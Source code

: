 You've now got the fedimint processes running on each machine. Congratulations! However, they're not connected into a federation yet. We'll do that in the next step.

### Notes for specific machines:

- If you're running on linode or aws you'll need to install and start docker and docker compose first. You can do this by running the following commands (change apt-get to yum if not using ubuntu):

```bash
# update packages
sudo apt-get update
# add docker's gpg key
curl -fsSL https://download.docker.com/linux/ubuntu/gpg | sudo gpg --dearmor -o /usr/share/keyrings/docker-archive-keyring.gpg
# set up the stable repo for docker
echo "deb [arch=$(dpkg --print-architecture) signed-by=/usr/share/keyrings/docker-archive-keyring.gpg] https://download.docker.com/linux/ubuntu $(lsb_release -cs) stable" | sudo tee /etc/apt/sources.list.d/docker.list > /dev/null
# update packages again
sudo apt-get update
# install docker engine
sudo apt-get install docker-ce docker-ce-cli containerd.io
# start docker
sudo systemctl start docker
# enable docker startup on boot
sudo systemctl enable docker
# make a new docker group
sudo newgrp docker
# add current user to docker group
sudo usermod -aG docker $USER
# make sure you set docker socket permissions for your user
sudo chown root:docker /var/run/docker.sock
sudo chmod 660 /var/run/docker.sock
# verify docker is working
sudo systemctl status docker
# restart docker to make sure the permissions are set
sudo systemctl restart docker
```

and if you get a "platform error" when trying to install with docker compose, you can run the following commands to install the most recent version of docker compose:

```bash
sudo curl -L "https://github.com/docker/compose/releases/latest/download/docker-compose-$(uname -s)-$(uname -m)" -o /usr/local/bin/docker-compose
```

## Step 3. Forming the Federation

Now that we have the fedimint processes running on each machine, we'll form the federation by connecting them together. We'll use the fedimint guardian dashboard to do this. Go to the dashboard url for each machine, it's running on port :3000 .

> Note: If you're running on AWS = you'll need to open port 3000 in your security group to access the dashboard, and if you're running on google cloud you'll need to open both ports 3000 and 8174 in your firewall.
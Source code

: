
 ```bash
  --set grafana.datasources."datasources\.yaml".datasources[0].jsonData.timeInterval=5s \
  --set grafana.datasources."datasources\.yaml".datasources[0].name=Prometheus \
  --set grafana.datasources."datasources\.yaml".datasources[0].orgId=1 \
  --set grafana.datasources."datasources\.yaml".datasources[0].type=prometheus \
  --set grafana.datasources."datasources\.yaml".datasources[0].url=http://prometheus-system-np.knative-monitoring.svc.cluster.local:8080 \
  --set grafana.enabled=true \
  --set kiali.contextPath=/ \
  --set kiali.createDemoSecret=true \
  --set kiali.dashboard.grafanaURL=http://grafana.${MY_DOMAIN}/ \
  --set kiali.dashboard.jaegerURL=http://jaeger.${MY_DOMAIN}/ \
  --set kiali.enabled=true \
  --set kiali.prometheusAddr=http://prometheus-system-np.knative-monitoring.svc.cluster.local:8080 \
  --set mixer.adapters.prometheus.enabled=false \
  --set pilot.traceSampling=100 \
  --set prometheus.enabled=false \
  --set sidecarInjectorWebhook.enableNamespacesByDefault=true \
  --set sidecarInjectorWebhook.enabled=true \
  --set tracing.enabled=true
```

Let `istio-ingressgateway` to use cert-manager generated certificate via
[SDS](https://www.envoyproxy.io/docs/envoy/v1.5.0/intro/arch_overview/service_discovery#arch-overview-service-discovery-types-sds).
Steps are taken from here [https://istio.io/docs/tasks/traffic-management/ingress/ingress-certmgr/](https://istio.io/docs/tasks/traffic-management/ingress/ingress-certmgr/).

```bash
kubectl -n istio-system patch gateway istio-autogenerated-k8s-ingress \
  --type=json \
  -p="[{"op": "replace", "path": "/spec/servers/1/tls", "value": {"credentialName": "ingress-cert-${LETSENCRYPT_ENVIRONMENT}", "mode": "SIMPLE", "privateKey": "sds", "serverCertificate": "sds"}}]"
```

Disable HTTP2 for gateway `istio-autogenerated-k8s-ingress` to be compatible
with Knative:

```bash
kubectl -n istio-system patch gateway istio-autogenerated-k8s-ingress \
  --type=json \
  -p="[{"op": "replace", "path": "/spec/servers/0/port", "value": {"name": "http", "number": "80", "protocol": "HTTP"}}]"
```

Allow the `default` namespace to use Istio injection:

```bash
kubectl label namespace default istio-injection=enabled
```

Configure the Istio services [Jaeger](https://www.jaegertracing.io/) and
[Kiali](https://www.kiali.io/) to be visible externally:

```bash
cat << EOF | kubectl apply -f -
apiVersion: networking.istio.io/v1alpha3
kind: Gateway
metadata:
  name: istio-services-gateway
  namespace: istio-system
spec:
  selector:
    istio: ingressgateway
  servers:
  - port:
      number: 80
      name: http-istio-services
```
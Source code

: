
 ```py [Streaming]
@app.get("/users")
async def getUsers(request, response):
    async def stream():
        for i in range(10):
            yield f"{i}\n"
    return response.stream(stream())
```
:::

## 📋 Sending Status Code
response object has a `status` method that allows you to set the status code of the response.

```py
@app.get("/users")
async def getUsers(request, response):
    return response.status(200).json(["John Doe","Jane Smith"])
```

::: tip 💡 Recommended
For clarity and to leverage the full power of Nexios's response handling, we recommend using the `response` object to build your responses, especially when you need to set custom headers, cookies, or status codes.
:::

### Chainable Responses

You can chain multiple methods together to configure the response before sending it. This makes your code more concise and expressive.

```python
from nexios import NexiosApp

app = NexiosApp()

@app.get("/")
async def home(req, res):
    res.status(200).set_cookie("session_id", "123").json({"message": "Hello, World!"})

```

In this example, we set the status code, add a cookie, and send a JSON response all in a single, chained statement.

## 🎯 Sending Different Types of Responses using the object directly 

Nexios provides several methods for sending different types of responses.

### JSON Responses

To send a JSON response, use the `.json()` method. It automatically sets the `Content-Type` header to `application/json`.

—————

Starting at the line that contains "## 📋 Sending Status Code", write out every line through the last one in the data above, exactly as it stands.

## 📋 Sending Status Code
response object has a `status` method that allows you to set the status code of the response.

```py
@app.get("/users")
async def getUsers(request, response):
    return response.status(200).json(["John Doe","Jane Smith"])
```

::: tip 💡 Recommended
For clarity and to leverage the full power of Nexios's response handling, we recommend using the `response` object to build your responses, especially when you need to set custom headers, cookies, or status codes.
:::

### Chainable Responses

You can chain multiple methods together to configure the response before sending it. This makes your code more concise and expressive.

```python
from nexios import NexiosApp

app = NexiosApp()

@app.get("/")
async def home(req, res):
    res.status(200).set_cookie("session_id", "123").json({"message": "Hello, World!"})

```

In this example, we set the status code, add a cookie, and send a JSON response all in a single, chained statement.

## 🎯 Sending Different Types of Responses using the object directly 

Nexios provides several methods for sending different types of responses.

### JSON Responses

To send a JSON response, use the `.json()` method. It automatically sets the `Content-Type` header to `application/json`.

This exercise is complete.